Dataset entries: Begin
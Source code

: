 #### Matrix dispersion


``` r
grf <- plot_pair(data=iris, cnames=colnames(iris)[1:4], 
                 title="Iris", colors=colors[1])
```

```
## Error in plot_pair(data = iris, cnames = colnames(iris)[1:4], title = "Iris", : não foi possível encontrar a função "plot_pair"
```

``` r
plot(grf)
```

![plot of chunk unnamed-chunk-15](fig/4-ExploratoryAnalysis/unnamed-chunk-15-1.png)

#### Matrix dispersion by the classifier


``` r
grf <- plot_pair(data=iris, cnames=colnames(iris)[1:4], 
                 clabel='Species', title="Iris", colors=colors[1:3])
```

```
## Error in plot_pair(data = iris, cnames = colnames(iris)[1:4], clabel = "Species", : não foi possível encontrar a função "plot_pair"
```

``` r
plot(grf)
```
Dataset entries: End
Dataset entries: Begin
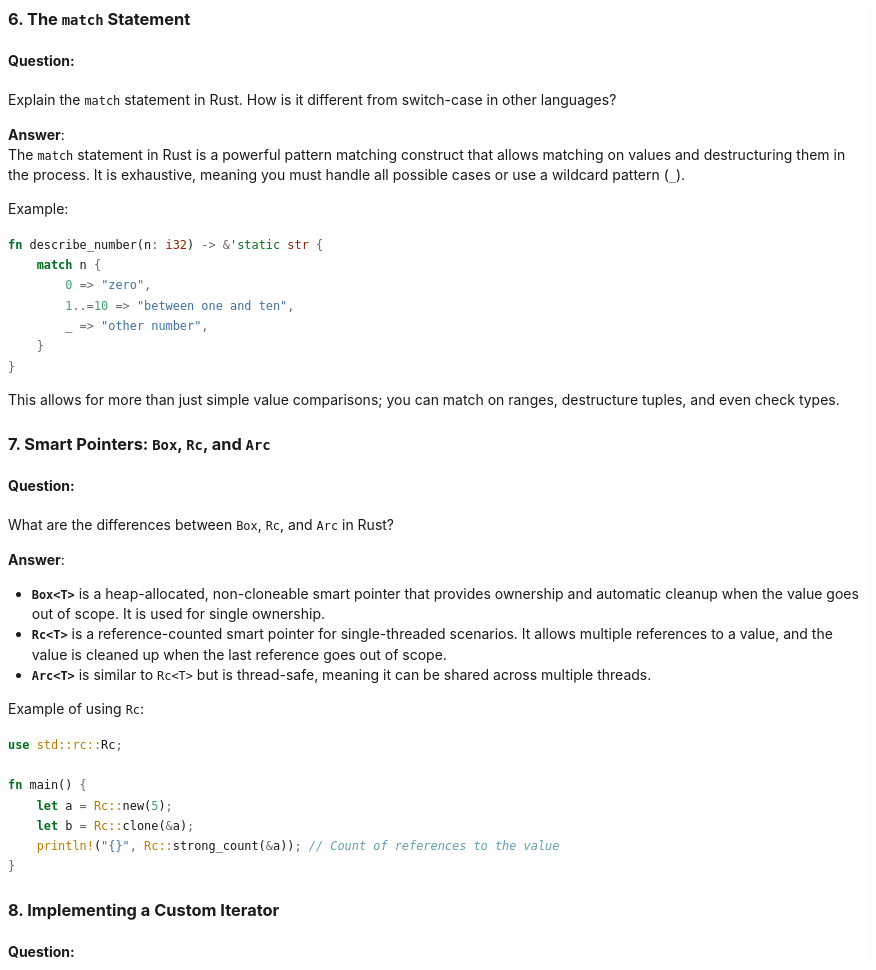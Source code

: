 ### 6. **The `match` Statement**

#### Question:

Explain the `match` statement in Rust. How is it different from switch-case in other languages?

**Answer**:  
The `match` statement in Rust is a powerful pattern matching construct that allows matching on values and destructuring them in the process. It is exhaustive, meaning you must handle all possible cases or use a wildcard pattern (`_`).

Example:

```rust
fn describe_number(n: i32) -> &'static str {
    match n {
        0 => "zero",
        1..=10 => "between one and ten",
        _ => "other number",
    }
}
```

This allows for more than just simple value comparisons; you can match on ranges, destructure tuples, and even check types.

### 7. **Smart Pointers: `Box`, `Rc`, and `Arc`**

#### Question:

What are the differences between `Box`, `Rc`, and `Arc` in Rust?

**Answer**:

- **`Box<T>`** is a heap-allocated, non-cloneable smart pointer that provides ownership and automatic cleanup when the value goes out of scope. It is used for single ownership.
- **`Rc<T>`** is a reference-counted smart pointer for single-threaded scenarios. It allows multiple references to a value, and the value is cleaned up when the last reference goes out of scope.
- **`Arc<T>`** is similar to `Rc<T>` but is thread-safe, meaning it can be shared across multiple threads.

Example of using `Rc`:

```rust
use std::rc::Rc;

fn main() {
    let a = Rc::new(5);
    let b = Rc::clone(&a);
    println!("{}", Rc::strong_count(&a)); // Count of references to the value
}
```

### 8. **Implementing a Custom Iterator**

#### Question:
Dataset entries: End
Exercise directions:
Of all the lines in the data above, show only those that hold the word "clabel".

Your solution:
                 clabel='Species', title="Iris", colors=colors[1:3])
## Error in plot_pair(data = iris, cnames = colnames(iris)[1:4], clabel = "Species", : não foi possível encontrar a função "plot_pair"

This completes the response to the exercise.